When it comes around to technical analysis and candlestick patterns, there’s hardly any dearth of reversal indicators, and one such trend reversal indicator that many traders use to take their positional trades is the counterattack candlestick pattern, and below is everything that one needs to know about this unique technical indicator.
- Counterattack candlestick pattern – an overview
It is also known as the counterattack lines candlestick pattern. This indicator involves two candlesticks that move in opposite directions, and it is useful for identifying trend reversals. It can either occur during an uptrend or a downtrend, but when it occurs during a downtrend, the indicator is known as a bullish counterattack pattern, and when it occurs during an uptrend, the indicator is to be termed as a bearish counterattack pattern.
- How to use the counterattack candlestick pattern?
Spotting the pattern is one thing, but entering into a trade using the identified pattern has been a whole other ball game, and therefore, here are some of the key pointers that one should keep in mind before entering into a trade based on the counterattack lines candlestick pattern.
- Firstly one should look out for a hard trend, while it can either be a bullish trend or a bearish trend.
- Once one has identified the trend, look out for a candle that either opens with a ‘gap up’ or ‘gap down’, and the openings should be in line with the current trend.

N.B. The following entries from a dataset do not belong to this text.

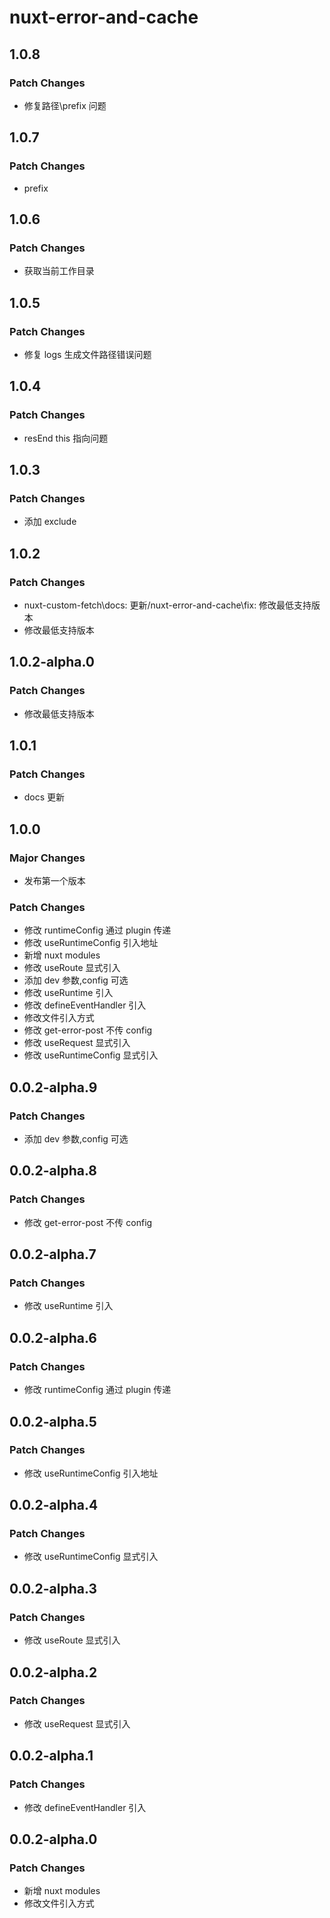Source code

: # nuxt-error-and-cache

## 1.0.8

### Patch Changes

- 修复路径\prefix 问题

## 1.0.7

### Patch Changes

- prefix

## 1.0.6

### Patch Changes

- 获取当前工作目录

## 1.0.5

### Patch Changes

- 修复 logs 生成文件路径错误问题

## 1.0.4

### Patch Changes

- resEnd this 指向问题

## 1.0.3

### Patch Changes

- 添加 exclude

## 1.0.2

### Patch Changes

- nuxt-custom-fetch\docs: 更新/nuxt-error-and-cache\fix: 修改最低支持版本
- 修改最低支持版本

## 1.0.2-alpha.0

### Patch Changes

- 修改最低支持版本

## 1.0.1

### Patch Changes

- docs 更新

## 1.0.0

### Major Changes

- 发布第一个版本

### Patch Changes

- 修改 runtimeConfig 通过 plugin 传递
- 修改 useRuntimeConfig 引入地址
- 新增 nuxt modules
- 修改 useRoute 显式引入
- 添加 dev 参数,config 可选
- 修改 useRuntime 引入
- 修改 defineEventHandler 引入
- 修改文件引入方式
- 修改 get-error-post 不传 config
- 修改 useRequest 显式引入
- 修改 useRuntimeConfig 显式引入

## 0.0.2-alpha.9

### Patch Changes

- 添加 dev 参数,config 可选

## 0.0.2-alpha.8

### Patch Changes

- 修改 get-error-post 不传 config

## 0.0.2-alpha.7

### Patch Changes

- 修改 useRuntime 引入

## 0.0.2-alpha.6

### Patch Changes

- 修改 runtimeConfig 通过 plugin 传递

## 0.0.2-alpha.5

### Patch Changes

- 修改 useRuntimeConfig 引入地址

## 0.0.2-alpha.4

### Patch Changes

- 修改 useRuntimeConfig 显式引入

## 0.0.2-alpha.3

### Patch Changes

- 修改 useRoute 显式引入

## 0.0.2-alpha.2

### Patch Changes

- 修改 useRequest 显式引入

## 0.0.2-alpha.1

### Patch Changes

- 修改 defineEventHandler 引入

## 0.0.2-alpha.0

### Patch Changes

- 新增 nuxt modules
- 修改文件引入方式
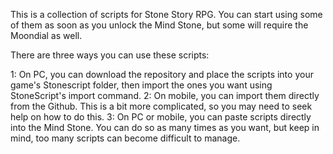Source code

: This is a collection of scripts for Stone Story RPG. You can start using some of them as soon as you unlock the Mind Stone, but some will require the Moondial as well.

There are three ways you can use these scripts:

1: On PC, you can download the repository and place the scripts into your game's Stonescript folder, then import the ones you want using StoneScript's import command.
2: On mobile, you can import them directly from the Github. This is a bit more complicated, so you may need to seek help on how to do this.
3: On PC or mobile, you can paste scripts directly into the Mind Stone. You can do so as many times as you want, but keep in mind, too many scripts can become difficult to manage.
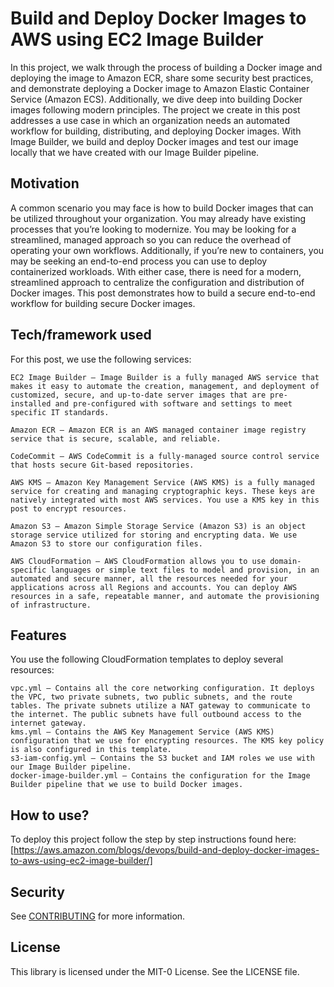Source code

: # Build and Deploy Docker Images to AWS using EC2 Image Builder
In this project, we walk through the process of building a Docker image and deploying the image to Amazon ECR, share some security best practices, and demonstrate deploying a Docker image to Amazon Elastic Container Service (Amazon ECS). Additionally, we dive deep into building Docker images following modern principles. The project we create in this post addresses a use case in which an organization needs an automated workflow for building, distributing, and deploying Docker images. With Image Builder, we build and deploy Docker images and test our image locally that we have created with our Image Builder pipeline.

## Motivation
A common scenario you may face is how to build Docker images that can be utilized throughout your organization. You may already have existing processes that you’re looking to modernize. You may be looking for a streamlined, managed approach so you can reduce the overhead of operating your own workflows. Additionally, if you’re new to containers, you may be seeking an end-to-end process you can use to deploy containerized workloads. With either case, there is need for a modern, streamlined approach to centralize the configuration and distribution of Docker images. This post demonstrates how to build a secure end-to-end workflow for building secure Docker images.


## Tech/framework used
For this post, we use the following services:

    EC2 Image Builder – Image Builder is a fully managed AWS service that makes it easy to automate the creation, management, and deployment of customized, secure, and up-to-date server images that are pre-installed and pre-configured with software and settings to meet specific IT standards.

    Amazon ECR – Amazon ECR is an AWS managed container image registry service that is secure, scalable, and reliable.

    CodeCommit – AWS CodeCommit is a fully-managed source control service that hosts secure Git-based repositories.

    AWS KMS – Amazon Key Management Service (AWS KMS) is a fully managed service for creating and managing cryptographic keys. These keys are natively integrated with most AWS services. You use a KMS key in this post to encrypt resources.

    Amazon S3 – Amazon Simple Storage Service (Amazon S3) is an object storage service utilized for storing and encrypting data. We use Amazon S3 to store our configuration files.

    AWS CloudFormation – AWS CloudFormation allows you to use domain-specific languages or simple text files to model and provision, in an automated and secure manner, all the resources needed for your applications across all Regions and accounts. You can deploy AWS resources in a safe, repeatable manner, and automate the provisioning of infrastructure.


## Features
You use the following CloudFormation templates to deploy several resources:

    vpc.yml – Contains all the core networking configuration. It deploys the VPC, two private subnets, two public subnets, and the route tables. The private subnets utilize a NAT gateway to communicate to the internet. The public subnets have full outbound access to the internet gateway.
    kms.yml – Contains the AWS Key Management Service (AWS KMS) configuration that we use for encrypting resources. The KMS key policy is also configured in this template.
    s3-iam-config.yml – Contains the S3 bucket and IAM roles we use with our Image Builder pipeline.
    docker-image-builder.yml – Contains the configuration for the Image Builder pipeline that we use to build Docker images.


## How to use?
To deploy this project follow the step by step instructions found here: [https://aws.amazon.com/blogs/devops/build-and-deploy-docker-images-to-aws-using-ec2-image-builder/]

## Security

See [CONTRIBUTING](CONTRIBUTING.md#security-issue-notifications) for more information.

## License

This library is licensed under the MIT-0 License. See the LICENSE file.
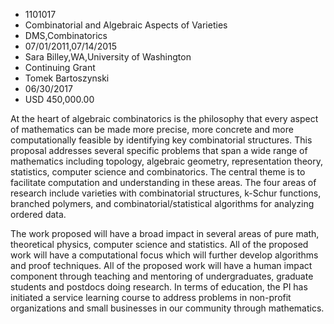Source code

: 
* 1101017
* Combinatorial and Algebraic Aspects of Varieties
* DMS,Combinatorics
* 07/01/2011,07/14/2015
* Sara Billey,WA,University of Washington
* Continuing Grant
* Tomek Bartoszynski
* 06/30/2017
* USD 450,000.00

At the heart of algebraic combinatorics is the philosophy that every aspect of
mathematics can be made more precise, more concrete and more computationally
feasible by identifying key combinatorial structures. This proposal addresses
several specific problems that span a wide range of mathematics including
topology, algebraic geometry, representation theory, statistics, computer
science and combinatorics. The central theme is to facilitate computation and
understanding in these areas. The four areas of research include varieties with
combinatorial structures, k-Schur functions, branched polymers, and
combinatorial/statistical algorithms for analyzing ordered data.

The work proposed will have a broad impact in several areas of pure math,
theoretical physics, computer science and statistics. All of the proposed work
will have a computational focus which will further develop algorithms and proof
techniques. All of the proposed work will have a human impact component through
teaching and mentoring of undergraduates, graduate students and postdocs doing
research. In terms of education, the PI has initiated a service learning course
to address problems in non-profit organizations and small businesses in our
community through mathematics.
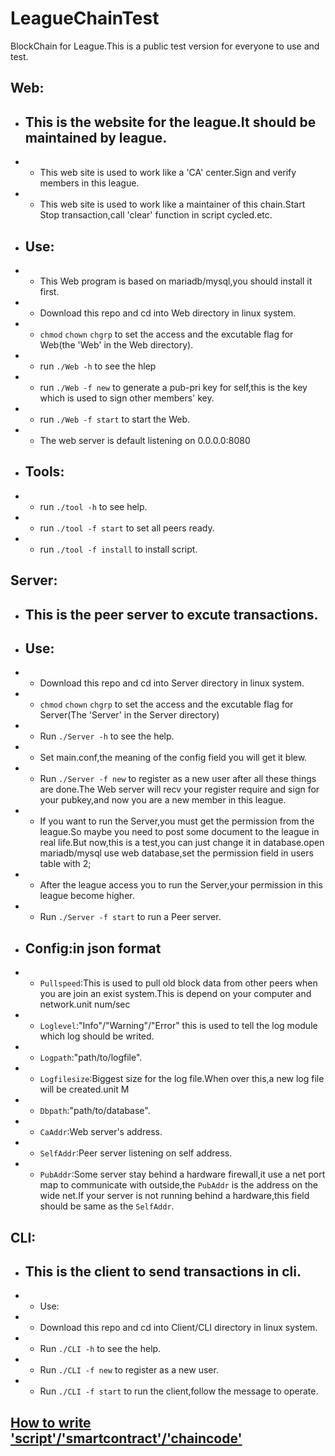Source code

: # LeagueChainTest
BlockChain for League.This is a public test version for everyone to use and test.<br/>
## Web:
* ## This is the website for the league.It should be maintained by league.
* + This web site is used to work like a 'CA' center.Sign and verify members in this league.<br/>
* + This web site is used to work like a maintainer of this chain.Start Stop transaction,call 'clear' function in script cycled.etc.<br/>
* ## Use:
* + This Web program is based on mariadb/mysql,you should install it first.
* + Download this repo and cd into Web directory in linux system.
* + `chmod` `chown` `chgrp` to set the access and the excutable flag for Web(the 'Web' in the Web directory).
* + run `./Web -h` to see the hlep
* + run `./Web -f new` to generate a pub-pri key for self,this is the key which is used to sign other members' key.
* + run `./Web -f start` to start the Web.
* + The web server is default listening on 0.0.0.0:8080
* ## Tools:
* + run `./tool -h` to see help.
* + run `./tool -f start` to set all peers ready.
* + run `./tool -f install` to install script.
## Server:
* ## This is the peer server to excute transactions.
* ## Use:
* + Download this repo and cd into Server directory in linux system.
* + `chmod` `chown` `chgrp` to set the access and the excutable flag for Server(The 'Server' in the Server directory)
* + Run `./Server -h` to see the help.
* + Set main.conf,the meaning of the config field you will get it blew.
* + Run `./Server -f new` to register as a new user after all these things are done.The Web server will recv your register require and sign for your pubkey,and now you are a new member in this league.
* + If you want to run the Server,you must get the permission from the league.So maybe you need to post some document to the league in real life.But now,this is a test,you can just change it in database.open mariadb/mysql use web database,set the permission field in users table with 2;
* + After the league access you to run the Server,your permission in this league become higher.
* + Run `./Server -f start` to run a Peer server.
* ## Config:in json format
* + `Pullspeed`:This is used to pull old block data from other peers when you are join an exist system.This is depend on your computer and network.unit num/sec
* + `Loglevel`:"Info"/"Warning"/"Error" this is used to tell the log module which log should be writed.
* + `Logpath`:"path/to/logfile".
* + `Logfilesize`:Biggest size for the log file.When over this,a new log file will be created.unit M
* + `Dbpath`:"path/to/database".
* + `CaAddr`:Web server's address.
* + `SelfAddr`:Peer server listening on self address.
* + `PubAddr`:Some server stay behind a hardware firewall,it use a net port map to communicate with outside,the `PubAddr` is the address on the wide net.If your server is not running behind a hardware,this field should be same as the `SelfAddr`.
## CLI:
* ## This is the client to send transactions in cli.
* + Use:
* + Download this repo and cd into Client/CLI directory in linux system.
* + Run `./CLI -h` to see the help.
* + Run `./CLI -f new` to register as a new user.
* + Run `./CLI -f start` to run the client,follow the message to operate.
## [How to write 'script'/'smartcontract'/'chaincode'](https://github.com/chenjie199234/LeagueChainTest/blob/master/Web/example.lua)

- Observe the movement of this candle, and the candle’s movement should be in a direction that’s opposite to the prevailing trend.
- Once that condition is satisfied, one should ensure that the candle that’s moving in the opposite direction closes near the point of the previous day’s close.
- A pattern can be called a counterattack lines candlestick only if it can satisfy all the above conditions.
- Once the pattern is be able to identified accurately, it is advisable to wait for a confirmation candle before taking up a position, for instance, in the event of a bullish counterattack pattern, one should consider entering into a trade only if the candle that appears after the pattern is bullish, or otherwise, the bullish reversal is said to have failed.
Since the counterattack lines of a candlestick pattern are quite specific and occur rarely, it is advisable to combine them with other technical indicators before one takes a trading decision. In this way, one can minimise the chances of the trade taking an unexpected turn.